How to complete this task. Which lines below hold the word "configuration"? Copy all of them.

(Data extracts begins)

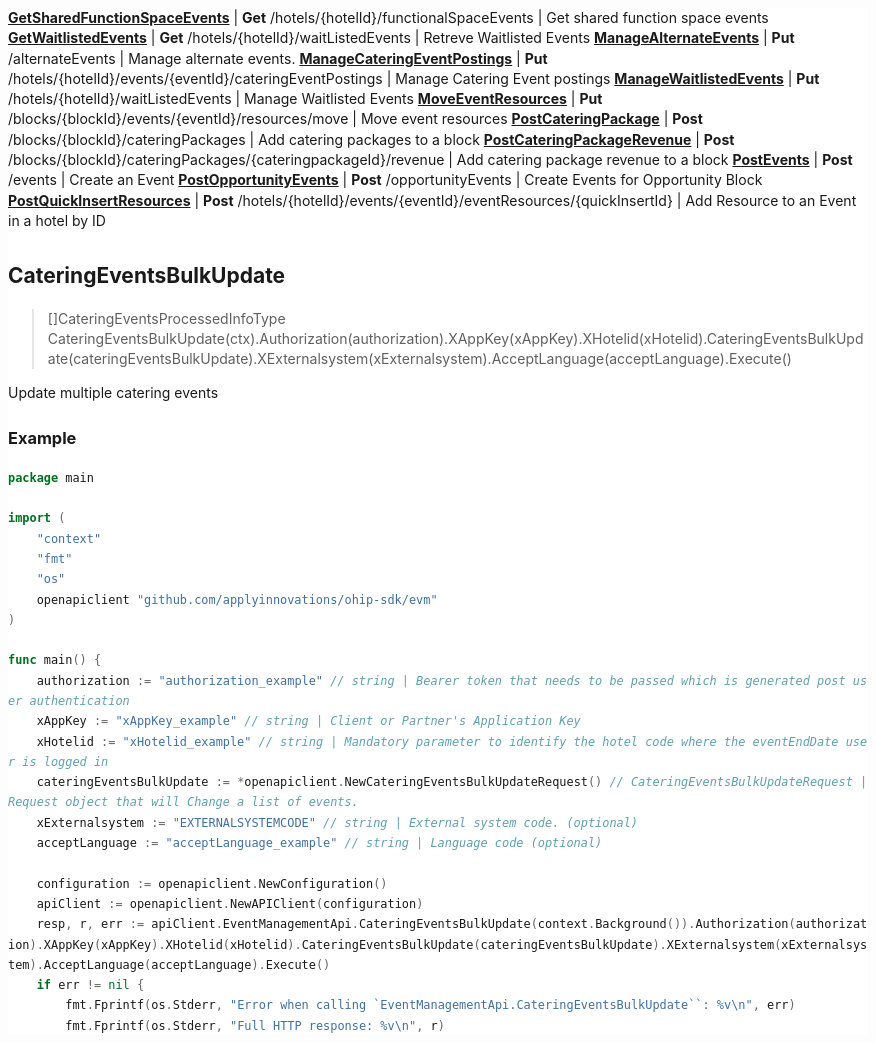 [**GetSharedFunctionSpaceEvents**](EventManagementApi.md#GetSharedFunctionSpaceEvents) | **Get** /hotels/{hotelId}/functionalSpaceEvents | Get shared function space events
[**GetWaitlistedEvents**](EventManagementApi.md#GetWaitlistedEvents) | **Get** /hotels/{hotelId}/waitListedEvents | Retreve Waitlisted Events 
[**ManageAlternateEvents**](EventManagementApi.md#ManageAlternateEvents) | **Put** /alternateEvents | Manage alternate events.
[**ManageCateringEventPostings**](EventManagementApi.md#ManageCateringEventPostings) | **Put** /hotels/{hotelId}/events/{eventId}/cateringEventPostings | Manage Catering Event postings
[**ManageWaitlistedEvents**](EventManagementApi.md#ManageWaitlistedEvents) | **Put** /hotels/{hotelId}/waitListedEvents | Manage Waitlisted Events
[**MoveEventResources**](EventManagementApi.md#MoveEventResources) | **Put** /blocks/{blockId}/events/{eventId}/resources/move | Move event resources
[**PostCateringPackage**](EventManagementApi.md#PostCateringPackage) | **Post** /blocks/{blockId}/cateringPackages | Add catering packages to a block
[**PostCateringPackageRevenue**](EventManagementApi.md#PostCateringPackageRevenue) | **Post** /blocks/{blockId}/cateringPackages/{cateringpackageId}/revenue | Add catering package revenue to a block
[**PostEvents**](EventManagementApi.md#PostEvents) | **Post** /events | Create an Event
[**PostOpportunityEvents**](EventManagementApi.md#PostOpportunityEvents) | **Post** /opportunityEvents | Create Events for Opportunity Block
[**PostQuickInsertResources**](EventManagementApi.md#PostQuickInsertResources) | **Post** /hotels/{hotelId}/events/{eventId}/eventResources/{quickInsertId} | Add Resource to an Event in a hotel by ID



## CateringEventsBulkUpdate

> []CateringEventsProcessedInfoType CateringEventsBulkUpdate(ctx).Authorization(authorization).XAppKey(xAppKey).XHotelid(xHotelid).CateringEventsBulkUpdate(cateringEventsBulkUpdate).XExternalsystem(xExternalsystem).AcceptLanguage(acceptLanguage).Execute()

Update multiple catering events



### Example

```go
package main

import (
    "context"
    "fmt"
    "os"
    openapiclient "github.com/applyinnovations/ohip-sdk/evm"
)

func main() {
    authorization := "authorization_example" // string | Bearer token that needs to be passed which is generated post user authentication
    xAppKey := "xAppKey_example" // string | Client or Partner's Application Key
    xHotelid := "xHotelid_example" // string | Mandatory parameter to identify the hotel code where the eventEndDate user is logged in
    cateringEventsBulkUpdate := *openapiclient.NewCateringEventsBulkUpdateRequest() // CateringEventsBulkUpdateRequest | Request object that will Change a list of events.
    xExternalsystem := "EXTERNALSYSTEMCODE" // string | External system code. (optional)
    acceptLanguage := "acceptLanguage_example" // string | Language code (optional)

    configuration := openapiclient.NewConfiguration()
    apiClient := openapiclient.NewAPIClient(configuration)
    resp, r, err := apiClient.EventManagementApi.CateringEventsBulkUpdate(context.Background()).Authorization(authorization).XAppKey(xAppKey).XHotelid(xHotelid).CateringEventsBulkUpdate(cateringEventsBulkUpdate).XExternalsystem(xExternalsystem).AcceptLanguage(acceptLanguage).Execute()
    if err != nil {
        fmt.Fprintf(os.Stderr, "Error when calling `EventManagementApi.CateringEventsBulkUpdate``: %v\n", err)
        fmt.Fprintf(os.Stderr, "Full HTTP response: %v\n", r)
```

(Data extracts ends)

Task answer.
    configuration := openapiclient.NewConfiguration()
    apiClient := openapiclient.NewAPIClient(configuration)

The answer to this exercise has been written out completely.